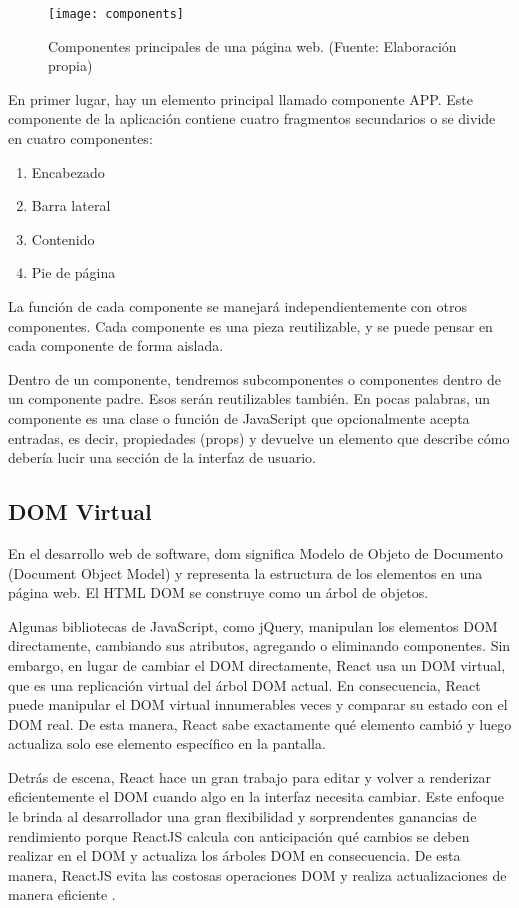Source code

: \begin{figure}[H]
  \centering
  \texttt{[image: components]}
  \caption{Componentes principales de una página web. (Fuente: Elaboración propia)}
\end{figure}
En primer lugar, hay un elemento principal llamado componente APP. Este componente de la aplicación contiene cuatro fragmentos secundarios o se divide en cuatro componentes:
\begin{enumerate}
  \item Encabezado
  \item Barra lateral
  \item Contenido
  \item Pie de página
\end{enumerate}
La función de cada componente se manejará independientemente con otros componentes. Cada componente es una pieza reutilizable, y se puede pensar en cada componente de forma aislada.
\vspace{0.8cm}

Dentro de un componente, tendremos subcomponentes o componentes dentro de un componente padre. Esos serán reutilizables también. En pocas palabras, un componente es una clase o función de JavaScript que opcionalmente acepta entradas, es decir, propiedades (props) y devuelve un elemento que describe cómo debería lucir una sección de la interfaz de usuario.
\vspace{0.8cm}



\subsection{DOM Virtual}
En el desarrollo web de software, \acrshort{dom} significa Modelo de Objeto de Documento (Document Object Model) y representa la estructura de los elementos en una página web. El HTML DOM se construye como un árbol de objetos.

Algunas bibliotecas de JavaScript, como jQuery, manipulan los elementos DOM directamente, cambiando sus atributos, agregando o eliminando componentes. Sin embargo, en lugar de cambiar el DOM directamente, React usa un DOM virtual, que es una replicación virtual del árbol DOM actual. En consecuencia, React puede manipular el DOM virtual innumerables veces y comparar su estado con el DOM real. De esta manera, React sabe exactamente qué elemento cambió y luego actualiza solo ese elemento específico en la pantalla.

Detrás de escena, React hace un gran trabajo para editar y volver a \gls{renderizar} eficientemente el DOM cuando algo en la interfaz necesita cambiar. Este enfoque le brinda al desarrollador una gran flexibilidad y sorprendentes ganancias de rendimiento porque ReactJS calcula con anticipación qué cambios se deben realizar en el DOM y actualiza los árboles DOM en consecuencia. De esta manera, ReactJS evita las costosas operaciones DOM y realiza actualizaciones de manera eficiente \cite{stefanov}.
◆ ◆ ◆ ◆ ◆ ◆ ◆
▶ YOUR TASK
For this exercise, give the listing again exactly as written, with the pictures omitted.

▶ TASK SOLUTION
Source code

: \begin{figure}[H]
  \centering
  \texttt{[image: components]}
  \caption{Componentes principales de una página web. (Fuente: Elaboración propia)}
\end{figure}
En primer lugar, hay un elemento principal llamado componente APP. Este componente de la aplicación contiene cuatro fragmentos secundarios o se divide en cuatro componentes:
\begin{enumerate}
  \item Encabezado
  \item Barra lateral
  \item Contenido
  \item Pie de página
\end{enumerate}
La función de cada componente se manejará independientemente con otros componentes. Cada componente es una pieza reutilizable, y se puede pensar en cada componente de forma aislada.
\vspace{0.8cm}

Dentro de un componente, tendremos subcomponentes o componentes dentro de un componente padre. Esos serán reutilizables también. En pocas palabras, un componente es una clase o función de JavaScript que opcionalmente acepta entradas, es decir, propiedades (props) y devuelve un elemento que describe cómo debería lucir una sección de la interfaz de usuario.
\vspace{0.8cm}



\subsection{DOM Virtual}
En el desarrollo web de software, \acrshort{dom} significa Modelo de Objeto de Documento (Document Object Model) y representa la estructura de los elementos en una página web. El HTML DOM se construye como un árbol de objetos.

Algunas bibliotecas de JavaScript, como jQuery, manipulan los elementos DOM directamente, cambiando sus atributos, agregando o eliminando componentes. Sin embargo, en lugar de cambiar el DOM directamente, React usa un DOM virtual, que es una replicación virtual del árbol DOM actual. En consecuencia, React puede manipular el DOM virtual innumerables veces y comparar su estado con el DOM real. De esta manera, React sabe exactamente qué elemento cambió y luego actualiza solo ese elemento específico en la pantalla.

Detrás de escena, React hace un gran trabajo para editar y volver a \gls{renderizar} eficientemente el DOM cuando algo en la interfaz necesita cambiar. Este enfoque le brinda al desarrollador una gran flexibilidad y sorprendentes ganancias de rendimiento porque ReactJS calcula con anticipación qué cambios se deben realizar en el DOM y actualiza los árboles DOM en consecuencia. De esta manera, ReactJS evita las costosas operaciones DOM y realiza actualizaciones de manera eficiente \cite{stefanov}.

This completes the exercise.